(Records from a data collection)
───

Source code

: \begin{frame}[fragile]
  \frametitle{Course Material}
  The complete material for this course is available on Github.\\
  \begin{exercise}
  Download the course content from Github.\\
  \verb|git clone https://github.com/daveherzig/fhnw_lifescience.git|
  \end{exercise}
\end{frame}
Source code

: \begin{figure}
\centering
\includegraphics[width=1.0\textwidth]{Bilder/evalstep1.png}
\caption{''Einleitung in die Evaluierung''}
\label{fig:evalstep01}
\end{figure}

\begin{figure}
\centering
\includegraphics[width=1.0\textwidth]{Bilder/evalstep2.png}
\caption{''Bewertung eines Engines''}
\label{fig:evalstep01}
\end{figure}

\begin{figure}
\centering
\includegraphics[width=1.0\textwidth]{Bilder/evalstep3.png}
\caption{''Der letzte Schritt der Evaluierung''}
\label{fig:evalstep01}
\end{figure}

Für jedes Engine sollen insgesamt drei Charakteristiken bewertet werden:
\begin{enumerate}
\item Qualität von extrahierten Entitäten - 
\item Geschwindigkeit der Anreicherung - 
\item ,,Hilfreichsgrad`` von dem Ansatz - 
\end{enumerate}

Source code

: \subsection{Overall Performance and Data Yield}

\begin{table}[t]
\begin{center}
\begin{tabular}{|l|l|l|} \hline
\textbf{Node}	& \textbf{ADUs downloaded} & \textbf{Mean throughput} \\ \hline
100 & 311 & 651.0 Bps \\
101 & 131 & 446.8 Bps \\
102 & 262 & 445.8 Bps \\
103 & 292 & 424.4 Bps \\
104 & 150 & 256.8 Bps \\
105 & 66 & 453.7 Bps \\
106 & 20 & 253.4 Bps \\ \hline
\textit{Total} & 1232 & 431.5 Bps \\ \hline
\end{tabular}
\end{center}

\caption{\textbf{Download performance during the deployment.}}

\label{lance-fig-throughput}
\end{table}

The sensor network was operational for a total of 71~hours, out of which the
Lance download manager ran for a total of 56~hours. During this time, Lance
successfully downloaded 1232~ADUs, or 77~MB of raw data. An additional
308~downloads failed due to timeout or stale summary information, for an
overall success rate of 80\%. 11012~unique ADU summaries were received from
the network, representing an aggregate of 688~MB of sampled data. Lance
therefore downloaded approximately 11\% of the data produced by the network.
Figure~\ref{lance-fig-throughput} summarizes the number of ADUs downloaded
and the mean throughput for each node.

───

About this exercise
Once you have read the entries, repeat them all exactly.

Exercise result
Source code

: \begin{frame}[fragile]
  \frametitle{Course Material}
  The complete material for this course is available on Github.\\
  \begin{exercise}
  Download the course content from Github.\\
  \verb|git clone https://github.com/daveherzig/fhnw_lifescience.git|
  \end{exercise}
\end{frame}
Source code

: \begin{figure}
\centering
\includegraphics[width=1.0\textwidth]{Bilder/evalstep1.png}
\caption{''Einleitung in die Evaluierung''}
\label{fig:evalstep01}
\end{figure}

\begin{figure}
\centering
\includegraphics[width=1.0\textwidth]{Bilder/evalstep2.png}
\caption{''Bewertung eines Engines''}
\label{fig:evalstep01}
\end{figure}

\begin{figure}
\centering
\includegraphics[width=1.0\textwidth]{Bilder/evalstep3.png}
\caption{''Der letzte Schritt der Evaluierung''}
\label{fig:evalstep01}
\end{figure}

Für jedes Engine sollen insgesamt drei Charakteristiken bewertet werden:
\begin{enumerate}
\item Qualität von extrahierten Entitäten - 
\item Geschwindigkeit der Anreicherung - 
\item ,,Hilfreichsgrad`` von dem Ansatz - 
\end{enumerate}

Source code

: \subsection{Overall Performance and Data Yield}

\begin{table}[t]
\begin{center}
\begin{tabular}{|l|l|l|} \hline
\textbf{Node}	& \textbf{ADUs downloaded} & \textbf{Mean throughput} \\ \hline
100 & 311 & 651.0 Bps \\
101 & 131 & 446.8 Bps \\
102 & 262 & 445.8 Bps \\
103 & 292 & 424.4 Bps \\
104 & 150 & 256.8 Bps \\
105 & 66 & 453.7 Bps \\
106 & 20 & 253.4 Bps \\ \hline
\textit{Total} & 1232 & 431.5 Bps \\ \hline
\end{tabular}
\end{center}

\caption{\textbf{Download performance during the deployment.}}

\label{lance-fig-throughput}
\end{table}

The sensor network was operational for a total of 71~hours, out of which the
Lance download manager ran for a total of 56~hours. During this time, Lance
successfully downloaded 1232~ADUs, or 77~MB of raw data. An additional
308~downloads failed due to timeout or stale summary information, for an
overall success rate of 80\%. 11012~unique ADU summaries were received from
the network, representing an aggregate of 688~MB of sampled data. Lance
therefore downloaded approximately 11\% of the data produced by the network.
Figure~\ref{lance-fig-throughput} summarizes the number of ADUs downloaded
and the mean throughput for each node.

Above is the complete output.